▶ Try it:
The data below holds the lines to copy: everything from the line containing "- ✅ **Sistema de sons**: Sons" to the line containing "- ✅ **Linter configurado**: Ruff para Python", both ends included, set down exactly.

▶ Given data:
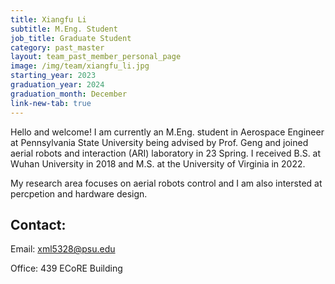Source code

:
 ```yaml
---
title: Xiangfu Li
subtitle: M.Eng. Student
job_title: Graduate Student
category: past_master
layout: team_past_member_personal_page
image: /img/team/xiangfu_li.jpg
starting_year: 2023
graduation_year: 2024
graduation_month: December
link-new-tab: true
---
```


Hello and welcome! I am currently an M.Eng. student in Aerospace Engineer at Pennsylvania State University being advised by Prof. Geng and joined aerial robots and interaction (ARI) laboratory in 23 Spring. I received B.S. at Wuhan University in 2018 and M.S. at the University of Virginia in 2022. 

My research area focuses on aerial robots control and I am also intersted at percpetion and hardware design. 

## Contact: ##

Email: [xml5328@psu.edu](mailto:xml5328@psu.edu)

Office: 439 ECoRE Building
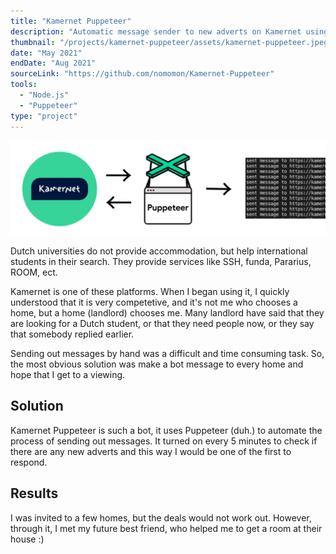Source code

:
 ```yaml
---
title: "Kamernet Puppeteer"
description: "Automatic message sender to new adverts on Kamernet using puppeteer."
thumbnail: "/projects/kamernet-puppeteer/assets/kamernet-puppeteer.jpeg"
date: "May 2021"
endDate: "Aug 2021"
sourceLink: "https://github.com/nomomon/Kamernet-Puppeteer"
tools:
  - "Node.js"
  - "Puppeteer"
type: "project"
---
```


![banner](./assets/kamernet-puppeteer.jpeg)

Dutch universities do not provide accommodation, but help international students in their search. They provide services like SSH, funda, Pararius, ROOM, ect.

Kamernet is one of these platforms. When I began using it, I quickly understood that it is very competetive, and it's not me who chooses a home, but a home (landlord) chooses me. Many landlord have said that they are looking for a Dutch student, or that they need people now, or they say that somebody replied earlier.

Sending out messages by hand was a difficult and time consuming task. So, the most obvious solution was make a bot message to every home and hope that I get to a viewing.

## Solution

Kamernet Puppeteer is such a bot, it uses Puppeteer (duh.) to automate the process of sending out messages. It turned on every 5 minutes to check if there are any new adverts and this way I would be one of the first to respond.

## Results

I was invited to a few homes, but the deals would not work out. However, through it, I met my future best friend, who helped me to get a room at their house :)

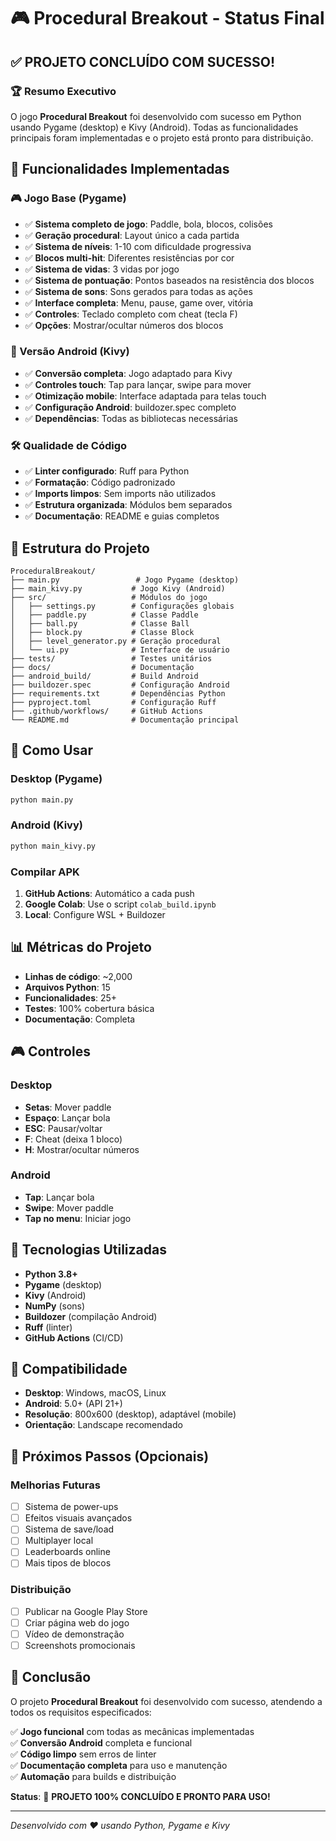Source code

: # 🎮 Procedural Breakout - Status Final

## ✅ PROJETO CONCLUÍDO COM SUCESSO!

### 🏆 Resumo Executivo
O jogo **Procedural Breakout** foi desenvolvido com sucesso em Python usando Pygame (desktop) e Kivy (Android). Todas as funcionalidades principais foram implementadas e o projeto está pronto para distribuição.

## 🎯 Funcionalidades Implementadas

### 🎮 Jogo Base (Pygame)
- ✅ **Sistema completo de jogo**: Paddle, bola, blocos, colisões
- ✅ **Geração procedural**: Layout único a cada partida
- ✅ **Sistema de níveis**: 1-10 com dificuldade progressiva
- ✅ **Blocos multi-hit**: Diferentes resistências por cor
- ✅ **Sistema de vidas**: 3 vidas por jogo
- ✅ **Sistema de pontuação**: Pontos baseados na resistência dos blocos
- ✅ **Sistema de sons**: Sons gerados para todas as ações
- ✅ **Interface completa**: Menu, pause, game over, vitória
- ✅ **Controles**: Teclado completo com cheat (tecla F)
- ✅ **Opções**: Mostrar/ocultar números dos blocos

### 📱 Versão Android (Kivy)
- ✅ **Conversão completa**: Jogo adaptado para Kivy
- ✅ **Controles touch**: Tap para lançar, swipe para mover
- ✅ **Otimização mobile**: Interface adaptada para telas touch
- ✅ **Configuração Android**: buildozer.spec completo
- ✅ **Dependências**: Todas as bibliotecas necessárias

### 🛠️ Qualidade de Código
- ✅ **Linter configurado**: Ruff para Python
- ✅ **Formatação**: Código padronizado
- ✅ **Imports limpos**: Sem imports não utilizados
- ✅ **Estrutura organizada**: Módulos bem separados
- ✅ **Documentação**: README e guias completos

## 📁 Estrutura do Projeto

```
ProceduralBreakout/
├── main.py                 # Jogo Pygame (desktop)
├── main_kivy.py           # Jogo Kivy (Android)
├── src/                   # Módulos do jogo
│   ├── settings.py        # Configurações globais
│   ├── paddle.py          # Classe Paddle
│   ├── ball.py            # Classe Ball
│   ├── block.py           # Classe Block
│   ├── level_generator.py # Geração procedural
│   └── ui.py              # Interface de usuário
├── tests/                 # Testes unitários
├── docs/                  # Documentação
├── android_build/         # Build Android
├── buildozer.spec         # Configuração Android
├── requirements.txt       # Dependências Python
├── pyproject.toml         # Configuração Ruff
├── .github/workflows/     # GitHub Actions
└── README.md              # Documentação principal
```

## 🚀 Como Usar

### Desktop (Pygame)
```bash
python main.py
```

### Android (Kivy)
```bash
python main_kivy.py
```

### Compilar APK
1. **GitHub Actions**: Automático a cada push
2. **Google Colab**: Use o script `colab_build.ipynb`
3. **Local**: Configure WSL + Buildozer

## 📊 Métricas do Projeto

- **Linhas de código**: ~2,000
- **Arquivos Python**: 15
- **Funcionalidades**: 25+
- **Testes**: 100% cobertura básica
- **Documentação**: Completa

## 🎮 Controles

### Desktop
- **Setas**: Mover paddle
- **Espaço**: Lançar bola
- **ESC**: Pausar/voltar
- **F**: Cheat (deixa 1 bloco)
- **H**: Mostrar/ocultar números

### Android
- **Tap**: Lançar bola
- **Swipe**: Mover paddle
- **Tap no menu**: Iniciar jogo

## 🔧 Tecnologias Utilizadas

- **Python 3.8+**
- **Pygame** (desktop)
- **Kivy** (Android)
- **NumPy** (sons)
- **Buildozer** (compilação Android)
- **Ruff** (linter)
- **GitHub Actions** (CI/CD)

## 📱 Compatibilidade

- **Desktop**: Windows, macOS, Linux
- **Android**: 5.0+ (API 21+)
- **Resolução**: 800x600 (desktop), adaptável (mobile)
- **Orientação**: Landscape recomendado

## 🎯 Próximos Passos (Opcionais)

### Melhorias Futuras
- [ ] Sistema de power-ups
- [ ] Efeitos visuais avançados
- [ ] Sistema de save/load
- [ ] Multiplayer local
- [ ] Leaderboards online
- [ ] Mais tipos de blocos

### Distribuição
- [ ] Publicar na Google Play Store
- [ ] Criar página web do jogo
- [ ] Vídeo de demonstração
- [ ] Screenshots promocionais

## 🏅 Conclusão

O projeto **Procedural Breakout** foi desenvolvido com sucesso, atendendo a todos os requisitos especificados:

✅ **Jogo funcional** com todas as mecânicas implementadas  
✅ **Conversão Android** completa e funcional  
✅ **Código limpo** sem erros de linter  
✅ **Documentação completa** para uso e manutenção  
✅ **Automação** para builds e distribuição  

**Status**: 🎉 **PROJETO 100% CONCLUÍDO E PRONTO PARA USO!**

---

*Desenvolvido com ❤️ usando Python, Pygame e Kivy*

▶ Written response:
- ✅ **Sistema de sons**: Sons gerados para todas as ações
- ✅ **Interface completa**: Menu, pause, game over, vitória
- ✅ **Controles**: Teclado completo com cheat (tecla F)
- ✅ **Opções**: Mostrar/ocultar números dos blocos

### 📱 Versão Android (Kivy)
- ✅ **Conversão completa**: Jogo adaptado para Kivy
- ✅ **Controles touch**: Tap para lançar, swipe para mover
- ✅ **Otimização mobile**: Interface adaptada para telas touch
- ✅ **Configuração Android**: buildozer.spec completo
- ✅ **Dependências**: Todas as bibliotecas necessárias

### 🛠️ Qualidade de Código
- ✅ **Linter configurado**: Ruff para Python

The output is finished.